WHAT IS BEING ASKED:
Within the data below, copy each line where the string "telurkolwortel" is found.

(INFORMATION SUPPLIED)

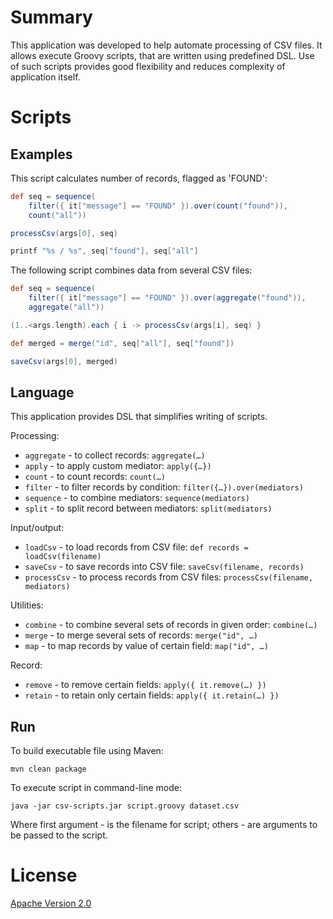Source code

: # Summary

This application was developed to help automate processing of CSV files.
It allows execute Groovy scripts, that are written using predefined DSL.
Use of such scripts provides good flexibility and reduces complexity of application itself.

# Scripts

## Examples

This script calculates number of records, flagged as 'FOUND':

```groovy
def seq = sequence(
    filter({ it["message"] == "FOUND" }).over(count("found")),
    count("all"))

processCsv(args[0], seq)

printf "%s / %s", seq["found"], seq["all"]
```

The following script combines data from several CSV files:

```groovy
def seq = sequence(
    filter({ it["message"] == "FOUND" }).over(aggregate("found")),
    aggregate("all"))

(1..<args.length).each { i -> processCsv(args[i], seq) }

def merged = merge("id", seq["all"], seq["found"])

saveCsv(args[0], merged)
```

## Language

This application provides DSL that simplifies writing of scripts.

Processing:

* `aggregate` - to collect records: `aggregate(…)`
* `apply` - to apply custom mediator: `apply({…})`
* `count` - to count records: `count(…)`
* `filter` - to filter records by condition: `filter({…}).over(mediators)`
* `sequence` - to combine mediators: `sequence(mediators)`
* `split` - to split record between mediators: `split(mediators)`

Input/output:

* `loadCsv` - to load records from CSV file: `def records = loadCsv(filename)`
* `saveCsv` - to save records into CSV file: `saveCsv(filename, records)`
* `processCsv` - to process records from CSV files: `processCsv(filename, mediators)`

Utilities:

* `combine` - to combine several sets of records in given order: `combine(…)`
* `merge` - to merge several sets of records: `merge("id", …)`
* `map` - to map records by value of certain field: `map("id", …)`

Record:

* `remove` - to remove certain fields: `apply({ it.remove(…) })`
* `retain` - to retain only certain fields: `apply({ it.retain(…) })`

## Run

To build executable file using Maven:

```
mvn clean package
```

To execute script in command-line mode:

```
java -jar csv-scripts.jar script.groovy dataset.csv
```

Where first argument - is the filename for script; others - are arguments to be passed to the script.

# License

[Apache Version 2.0](http://www.apache.org/licenses/LICENSE-2.0.html)
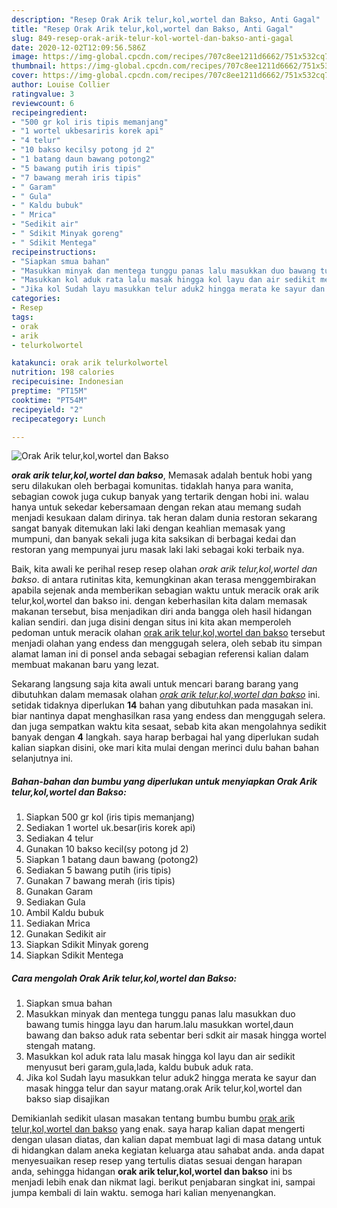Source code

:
 ```yaml
---
description: "Resep Orak Arik telur,kol,wortel dan Bakso, Anti Gagal"
title: "Resep Orak Arik telur,kol,wortel dan Bakso, Anti Gagal"
slug: 849-resep-orak-arik-telur-kol-wortel-dan-bakso-anti-gagal
date: 2020-12-02T12:09:56.586Z
image: https://img-global.cpcdn.com/recipes/707c8ee1211d6662/751x532cq70/orak-arik-telurkolwortel-dan-bakso-foto-resep-utama.jpg
thumbnail: https://img-global.cpcdn.com/recipes/707c8ee1211d6662/751x532cq70/orak-arik-telurkolwortel-dan-bakso-foto-resep-utama.jpg
cover: https://img-global.cpcdn.com/recipes/707c8ee1211d6662/751x532cq70/orak-arik-telurkolwortel-dan-bakso-foto-resep-utama.jpg
author: Louise Collier
ratingvalue: 3
reviewcount: 6
recipeingredient:
- "500 gr kol iris tipis memanjang"
- "1 wortel ukbesariris korek api"
- "4 telur"
- "10 bakso kecilsy potong jd 2"
- "1 batang daun bawang potong2"
- "5 bawang putih iris tipis"
- "7 bawang merah iris tipis"
- " Garam"
- " Gula"
- " Kaldu bubuk"
- " Mrica"
- "Sedikit air"
- " Sdikit Minyak goreng"
- " Sdikit Mentega"
recipeinstructions:
- "Siapkan smua bahan"
- "Masukkan minyak dan mentega tunggu panas lalu masukkan duo bawang tumis hingga layu dan harum.lalu masukkan wortel,daun bawang dan bakso aduk rata sebentar beri sdkit air masak hingga wortel stengah matang."
- "Masukkan kol aduk rata lalu masak hingga kol layu dan air sedikit menyusut beri garam,gula,lada, kaldu bubuk aduk rata."
- "Jika kol Sudah layu masukkan telur aduk2 hingga merata ke sayur dan masak hingga telur dan sayur matang.orak Arik telur,kol,wortel dan bakso siap disajikan"
categories:
- Resep
tags:
- orak
- arik
- telurkolwortel

katakunci: orak arik telurkolwortel 
nutrition: 198 calories
recipecuisine: Indonesian
preptime: "PT15M"
cooktime: "PT54M"
recipeyield: "2"
recipecategory: Lunch

---
```



![Orak Arik telur,kol,wortel dan Bakso](https://img-global.cpcdn.com/recipes/707c8ee1211d6662/751x532cq70/orak-arik-telurkolwortel-dan-bakso-foto-resep-utama.jpg)

<b><i>orak arik telur,kol,wortel dan bakso</i></b>, Memasak adalah bentuk hobi yang seru dilakukan oleh berbagai komunitas. tidaklah hanya para wanita, sebagian cowok juga cukup banyak yang tertarik dengan hobi ini. walau hanya untuk sekedar kebersamaan dengan rekan atau memang sudah menjadi kesukaan dalam dirinya. tak heran dalam dunia restoran sekarang sangat banyak ditemukan laki laki dengan keahlian memasak yang mumpuni, dan banyak sekali juga kita saksikan di berbagai kedai dan restoran yang mempunyai juru masak laki laki sebagai koki terbaik nya.

Baik, kita awali ke perihal resep resep olahan <i>orak arik telur,kol,wortel dan bakso</i>. di antara rutinitas kita, kemungkinan akan terasa menggembirakan apabila sejenak anda memberikan sebagian waktu untuk meracik orak arik telur,kol,wortel dan bakso ini. dengan keberhasilan kita dalam memasak makanan tersebut, bisa menjadikan diri anda bangga oleh hasil hidangan kalian sendiri. dan juga disini dengan situs ini kita akan memperoleh pedoman untuk meracik olahan <u>orak arik telur,kol,wortel dan bakso</u> tersebut menjadi olahan yang endess dan menggugah selera, oleh sebab itu simpan alamat laman ini di ponsel anda sebagai sebagian referensi kalian dalam membuat makanan baru yang lezat.




Sekarang langsung saja kita awali untuk mencari barang barang yang dibutuhkan dalam memasak olahan <u><i>orak arik telur,kol,wortel dan bakso</i></u> ini. setidak tidaknya diperlukan <b>14</b> bahan yang dibutuhkan pada masakan ini. biar nantinya dapat menghasilkan rasa yang endess dan menggugah selera. dan juga sempatkan waktu kita sesaat, sebab kita akan mengolahnya sedikit banyak dengan <b>4</b> langkah. saya harap berbagai hal yang diperlukan sudah kalian siapkan disini, oke mari kita mulai dengan merinci dulu bahan bahan selanjutnya ini.

<!--inarticleads1-->

##### Bahan-bahan dan bumbu yang diperlukan untuk menyiapkan Orak Arik telur,kol,wortel dan Bakso:

1. Siapkan 500 gr kol (iris tipis memanjang)
1. Sediakan 1 wortel uk.besar(iris korek api)
1. Sediakan 4 telur
1. Gunakan 10 bakso kecil(sy potong jd 2)
1. Siapkan 1 batang daun bawang (potong2)
1. Sediakan 5 bawang putih (iris tipis)
1. Gunakan 7 bawang merah (iris tipis)
1. Gunakan  Garam
1. Sediakan  Gula
1. Ambil  Kaldu bubuk
1. Sediakan  Mrica
1. Gunakan Sedikit air
1. Siapkan  Sdikit Minyak goreng
1. Siapkan  Sdikit Mentega




<!--inarticleads2-->

##### Cara mengolah Orak Arik telur,kol,wortel dan Bakso:

1. Siapkan smua bahan
1. Masukkan minyak dan mentega tunggu panas lalu masukkan duo bawang tumis hingga layu dan harum.lalu masukkan wortel,daun bawang dan bakso aduk rata sebentar beri sdkit air masak hingga wortel stengah matang.
1. Masukkan kol aduk rata lalu masak hingga kol layu dan air sedikit menyusut beri garam,gula,lada, kaldu bubuk aduk rata.
1. Jika kol Sudah layu masukkan telur aduk2 hingga merata ke sayur dan masak hingga telur dan sayur matang.orak Arik telur,kol,wortel dan bakso siap disajikan




Demikianlah sedikit ulasan masakan tentang bumbu bumbu <u>orak arik telur,kol,wortel dan bakso</u> yang enak. saya harap kalian dapat mengerti dengan ulasan diatas, dan kalian dapat membuat lagi di masa datang untuk di hidangkan dalam aneka kegiatan keluarga atau sahabat anda. anda dapat menyesuaikan resep resep yang tertulis diatas sesuai dengan harapan anda, sehingga hidangan <b>orak arik telur,kol,wortel dan bakso</b> ini bs menjadi lebih enak dan nikmat lagi. berikut penjabaran singkat ini, sampai jumpa kembali di lain waktu. semoga hari kalian menyenangkan.
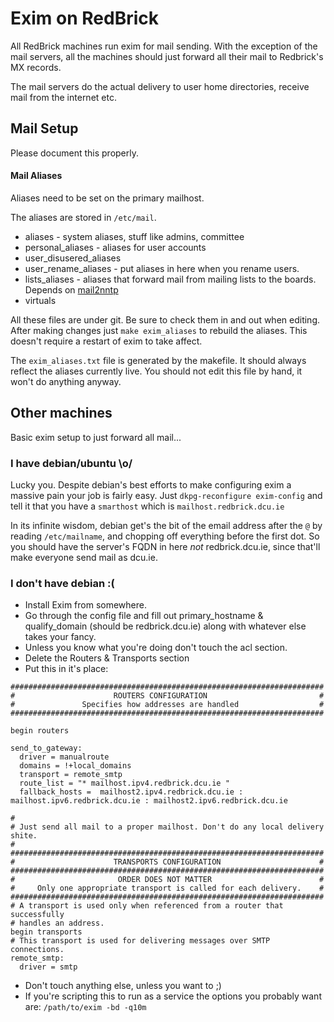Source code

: # Exim on RedBrick

All RedBrick machines run exim for mail sending. With the exception of the mail servers, all the
machines should just forward all their mail to Redbrick's MX records.

The mail servers do the actual delivery to user home directories, receive mail from the internet etc.

## Mail Setup

Please document this properly.

#### Mail Aliases

Aliases need to be set on the primary mailhost.

The aliases are stored in `/etc/mail`.

* aliases - system aliases, stuff like admins, committee
* personal_aliases - aliases for user accounts
* user_disusered_aliases
* user_rename_aliases - put aliases in here when you rename users.
* lists_aliases - aliases that forward mail from mailing lists to the boards.
  Depends on [mail2nntp](/procedures/redbrick-apt)
* virtuals

All these files are under git. Be sure to check them in and out when editing.
After making changes just `make exim_aliases` to rebuild the aliases. This
doesn't require a restart of exim to take affect.

The `exim_aliases.txt` file is generated by the makefile. It should always reflect
the aliases currently live. You should not edit this file by hand, it won't do
anything anyway.

## Other machines

Basic exim setup to just forward all mail...

### I have debian/ubuntu \o/

Lucky you. Despite debian's best efforts to make configuring exim a massive pain
your job is fairly easy. Just `dkpg-reconfigure exim-config` and tell it that
you have a `smarthost` which is `mailhost.redbrick.dcu.ie`

In its infinite wisdom, debian get's the bit of the email address after the `@`
by reading `/etc/mailname`, and chopping off everything before the first dot.
So you should have the server's FQDN in here *not* redbrick.dcu.ie, since
that'll make everyone send mail as dcu.ie.

### I don't have debian :(

* Install Exim from somewhere.
* Go through the config file and fill out primary_hostname & qualify_domain (should be redbrick.dcu.ie)
  along with whatever else takes your fancy.
* Unless you know what you're doing don't touch the acl section.
* Delete the Routers & Transports section
* Put this in it's place:

``` text
######################################################################
#                      ROUTERS CONFIGURATION                         #
#               Specifies how addresses are handled                  #
######################################################################

begin routers

send_to_gateway:
  driver = manualroute
  domains = !+local_domains
  transport = remote_smtp
  route_list = "* mailhost.ipv4.redbrick.dcu.ie "
  fallback_hosts =  mailhost2.ipv4.redbrick.dcu.ie : mailhost.ipv6.redbrick.dcu.ie : mailhost2.ipv6.redbrick.dcu.ie

#
# Just send all mail to a proper mailhost. Don't do any local delivery shite.
#
######################################################################
#                      TRANSPORTS CONFIGURATION                      #
######################################################################
#                       ORDER DOES NOT MATTER                        #
#     Only one appropriate transport is called for each delivery.    #
######################################################################
# A transport is used only when referenced from a router that successfully
# handles an address.
begin transports
# This transport is used for delivering messages over SMTP connections.
remote_smtp:
  driver = smtp
```

* Don't touch anything else, unless you want to ;)
* If you're scripting this to run as a service the options you probably want
  are: `/path/to/exim -bd -q10m`
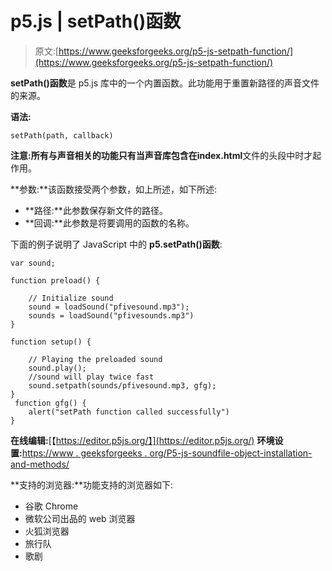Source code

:# p5.js | setPath()函数

> 原文:[https://www.geeksforgeeks.org/p5-js-setpath-function/](https://www.geeksforgeeks.org/p5-js-setpath-function/)

**setPath()函数**是 p5.js 库中的一个内置函数。此功能用于重置新路径的声音文件的来源。

**语法:**

```
setPath(path, callback)
```

**注意:**所有与声音相关的功能只有当声音库包含在**index.html**文件的头段中时才起作用。

**参数:**该函数接受两个参数，如上所述，如下所述:

*   **路径:**此参数保存新文件的路径。
*   **回调:**此参数是将要调用的函数的名称。

下面的例子说明了 JavaScript 中的 **p5.setPath()函数**:

```
var sound; 

function preload() { 

    // Initialize sound 
    sound = loadSound("pfivesound.mp3");
    sounds = loadSound("pfivesounds.mp3") 
} 

function setup() { 

    // Playing the preloaded sound 
    sound.play();
    //sound will play twice fast 
    sound.setpath(sounds/pfivesound.mp3, gfg);
} 
 function gfg() {
    alert("setPath function called successfully")
}
```

**在线编辑:**[【https://editor.p5js.org/】](https://editor.p5js.org/)
**环境设置:**[https://www . geeksforgeeks . org/P5-js-soundfile-object-installation-and-methods/](https://www.geeksforgeeks.org/p5-js-soundfile-object-installation-and-methods/)

**支持的浏览器:**功能支持的浏览器如下:

*   谷歌 Chrome
*   微软公司出品的 web 浏览器
*   火狐浏览器
*   旅行队
*   歌剧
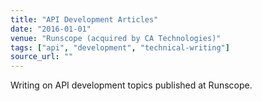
 ```yaml
---
title: "API Development Articles"
date: "2016-01-01"
venue: "Runscope (acquired by CA Technologies)"
tags: ["api", "development", "technical-writing"]
source_url: ""
---
```


Writing on API development topics published at Runscope.
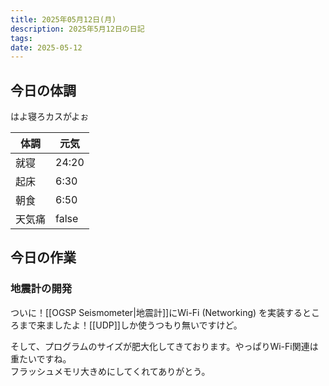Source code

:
 ```yaml
---
title: 2025年05月12日(月)
description: 2025年5月12日の日記
tags: 
date: 2025-05-12
---
```


## 今日の体調
はよ寝ろカスがよぉ

| 体調  | 元気    |
| --- | ----- |
| 就寝  | 24:20 |
| 起床  | 6:30  |
| 朝食  | 6:50  |
| 天気痛 | false |

## 今日の作業
### 地震計の開発
ついに！[[OGSP Seismometer|地震計]]にWi-Fi (Networking) を実装するところまで来ましたよ！[[UDP]]しか使うつもり無いですけど。

そして、プログラムのサイズが肥大化してきております。やっぱりWi-Fi関連は重たいですね。  
フラッシュメモリ大きめにしてくれてありがとう。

(End INFORMATION SUPPLIED)

ANSWER TO THIS PROBLEM:
image: https://img-global.cpcdn.com/recipes/707c8ee1211d6662/751x532cq70/orak-arik-telurkolwortel-dan-bakso-foto-resep-utama.jpg
thumbnail: https://img-global.cpcdn.com/recipes/707c8ee1211d6662/751x532cq70/orak-arik-telurkolwortel-dan-bakso-foto-resep-utama.jpg
cover: https://img-global.cpcdn.com/recipes/707c8ee1211d6662/751x532cq70/orak-arik-telurkolwortel-dan-bakso-foto-resep-utama.jpg
- telurkolwortel
katakunci: orak arik telurkolwortel 
![Orak Arik telur,kol,wortel dan Bakso](https://img-global.cpcdn.com/recipes/707c8ee1211d6662/751x532cq70/orak-arik-telurkolwortel-dan-bakso-foto-resep-utama.jpg)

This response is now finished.